Moving forward. While still addressing key issues toward its diagnostic and therapeutic goals, IRDiRC is tackling topics critical for its vision, such as telehealth, medical technologies and primary care for RDs through strategic collaborations with patient and health organizations.
IRDiRC in the RD community. IRDiRC has developed RD community engagement instruments to present its activities, provide a forum for discussions and influence global RD research (see Supplementary information). Recommendations, tools or guidelines by TFs and WGs, and IRDiRC reviews and commentaries are published as peer-reviewed articles or IRDiRC reports. Four international IRDiRC conferences engaged researchers, clinicians, patient advocates, industry leaders and policy makers from all continents.

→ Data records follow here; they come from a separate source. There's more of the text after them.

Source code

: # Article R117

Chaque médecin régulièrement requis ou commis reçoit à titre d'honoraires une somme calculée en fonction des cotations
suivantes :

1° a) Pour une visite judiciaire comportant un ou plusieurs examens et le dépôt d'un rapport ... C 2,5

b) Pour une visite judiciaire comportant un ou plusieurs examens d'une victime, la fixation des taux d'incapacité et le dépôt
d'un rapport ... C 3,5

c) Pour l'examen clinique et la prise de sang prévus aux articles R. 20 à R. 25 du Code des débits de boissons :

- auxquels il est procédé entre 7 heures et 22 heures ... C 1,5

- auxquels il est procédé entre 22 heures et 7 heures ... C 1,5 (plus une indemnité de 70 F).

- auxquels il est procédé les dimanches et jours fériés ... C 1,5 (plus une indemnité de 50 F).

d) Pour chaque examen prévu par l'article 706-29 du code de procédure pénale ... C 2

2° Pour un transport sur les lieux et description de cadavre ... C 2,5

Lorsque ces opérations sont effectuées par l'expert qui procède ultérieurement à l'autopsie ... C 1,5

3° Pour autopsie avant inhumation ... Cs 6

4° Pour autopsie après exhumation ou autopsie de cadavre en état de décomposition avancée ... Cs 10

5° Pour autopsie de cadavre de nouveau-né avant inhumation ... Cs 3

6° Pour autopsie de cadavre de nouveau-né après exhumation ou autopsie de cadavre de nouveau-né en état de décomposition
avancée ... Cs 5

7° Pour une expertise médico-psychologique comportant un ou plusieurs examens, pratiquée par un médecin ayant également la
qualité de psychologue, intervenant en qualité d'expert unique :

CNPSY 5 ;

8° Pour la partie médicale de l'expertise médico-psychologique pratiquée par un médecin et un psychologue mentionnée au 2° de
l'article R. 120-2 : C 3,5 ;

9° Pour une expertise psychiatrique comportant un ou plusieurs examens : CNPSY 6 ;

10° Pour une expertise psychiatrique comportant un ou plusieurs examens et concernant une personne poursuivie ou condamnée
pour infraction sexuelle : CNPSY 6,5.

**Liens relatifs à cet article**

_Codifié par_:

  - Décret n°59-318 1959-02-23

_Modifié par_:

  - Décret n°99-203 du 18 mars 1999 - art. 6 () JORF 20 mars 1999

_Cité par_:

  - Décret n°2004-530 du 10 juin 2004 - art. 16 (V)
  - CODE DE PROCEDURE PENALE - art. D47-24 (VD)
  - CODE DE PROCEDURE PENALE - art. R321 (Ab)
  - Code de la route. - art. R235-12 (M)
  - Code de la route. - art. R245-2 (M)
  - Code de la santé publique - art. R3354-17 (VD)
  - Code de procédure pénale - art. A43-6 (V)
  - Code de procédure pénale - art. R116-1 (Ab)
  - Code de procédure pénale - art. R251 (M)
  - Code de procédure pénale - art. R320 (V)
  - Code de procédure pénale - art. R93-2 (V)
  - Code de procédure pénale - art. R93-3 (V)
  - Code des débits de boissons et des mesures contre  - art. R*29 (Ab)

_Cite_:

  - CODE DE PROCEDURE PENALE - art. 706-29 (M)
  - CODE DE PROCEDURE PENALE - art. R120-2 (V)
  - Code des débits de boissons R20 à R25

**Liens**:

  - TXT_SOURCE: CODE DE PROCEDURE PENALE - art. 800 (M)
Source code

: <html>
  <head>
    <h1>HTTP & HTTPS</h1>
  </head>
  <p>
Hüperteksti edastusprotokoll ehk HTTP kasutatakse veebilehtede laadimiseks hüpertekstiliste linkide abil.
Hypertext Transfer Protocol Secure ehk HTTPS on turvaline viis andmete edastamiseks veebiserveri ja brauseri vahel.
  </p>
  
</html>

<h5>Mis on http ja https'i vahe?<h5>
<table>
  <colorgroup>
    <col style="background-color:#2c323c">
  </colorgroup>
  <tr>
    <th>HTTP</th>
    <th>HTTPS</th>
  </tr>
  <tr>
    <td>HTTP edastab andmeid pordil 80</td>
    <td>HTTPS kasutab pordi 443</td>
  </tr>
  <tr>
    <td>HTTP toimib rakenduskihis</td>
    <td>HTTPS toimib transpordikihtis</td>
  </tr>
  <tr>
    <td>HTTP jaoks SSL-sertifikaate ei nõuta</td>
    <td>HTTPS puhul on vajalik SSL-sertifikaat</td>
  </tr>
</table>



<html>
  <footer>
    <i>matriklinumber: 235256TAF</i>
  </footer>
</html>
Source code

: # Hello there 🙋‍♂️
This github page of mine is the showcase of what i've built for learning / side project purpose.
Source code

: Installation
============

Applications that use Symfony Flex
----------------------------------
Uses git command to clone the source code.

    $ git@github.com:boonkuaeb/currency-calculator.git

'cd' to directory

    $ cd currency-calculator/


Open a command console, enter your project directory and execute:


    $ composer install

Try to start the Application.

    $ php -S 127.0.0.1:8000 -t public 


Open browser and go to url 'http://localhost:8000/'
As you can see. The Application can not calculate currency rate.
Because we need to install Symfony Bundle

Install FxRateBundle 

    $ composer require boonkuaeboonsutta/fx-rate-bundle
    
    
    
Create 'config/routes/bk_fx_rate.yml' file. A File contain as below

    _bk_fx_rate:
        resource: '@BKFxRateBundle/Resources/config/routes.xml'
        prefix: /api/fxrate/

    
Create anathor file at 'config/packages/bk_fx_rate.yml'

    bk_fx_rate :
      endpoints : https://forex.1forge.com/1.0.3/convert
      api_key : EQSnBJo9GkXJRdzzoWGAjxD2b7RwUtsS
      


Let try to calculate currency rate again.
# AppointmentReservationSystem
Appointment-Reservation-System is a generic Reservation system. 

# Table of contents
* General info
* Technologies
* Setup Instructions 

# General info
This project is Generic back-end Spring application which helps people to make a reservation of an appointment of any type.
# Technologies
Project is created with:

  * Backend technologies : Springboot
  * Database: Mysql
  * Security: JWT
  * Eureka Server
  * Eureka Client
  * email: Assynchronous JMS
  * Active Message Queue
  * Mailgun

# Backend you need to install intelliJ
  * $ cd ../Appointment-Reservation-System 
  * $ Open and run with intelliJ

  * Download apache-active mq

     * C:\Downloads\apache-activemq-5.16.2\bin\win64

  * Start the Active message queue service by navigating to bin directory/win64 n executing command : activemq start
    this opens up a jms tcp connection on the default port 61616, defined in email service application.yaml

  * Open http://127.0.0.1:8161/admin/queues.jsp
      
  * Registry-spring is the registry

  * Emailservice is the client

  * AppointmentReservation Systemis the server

Dissemination via the IRDiRC website, newsletters, social media and member/partner channels effectively widens awareness and influence beyond the RD community.
IRDiRC participates in multinational RD initiatives and is cited as a reference in policy documents, member programs and national RD plans. Also, it stimulates sharing of resources through the ‘IRDiRC Recognized Resources’ label for platforms, tools, standards and guidelines responding to criteria of quality, relevance and long-term sustainability.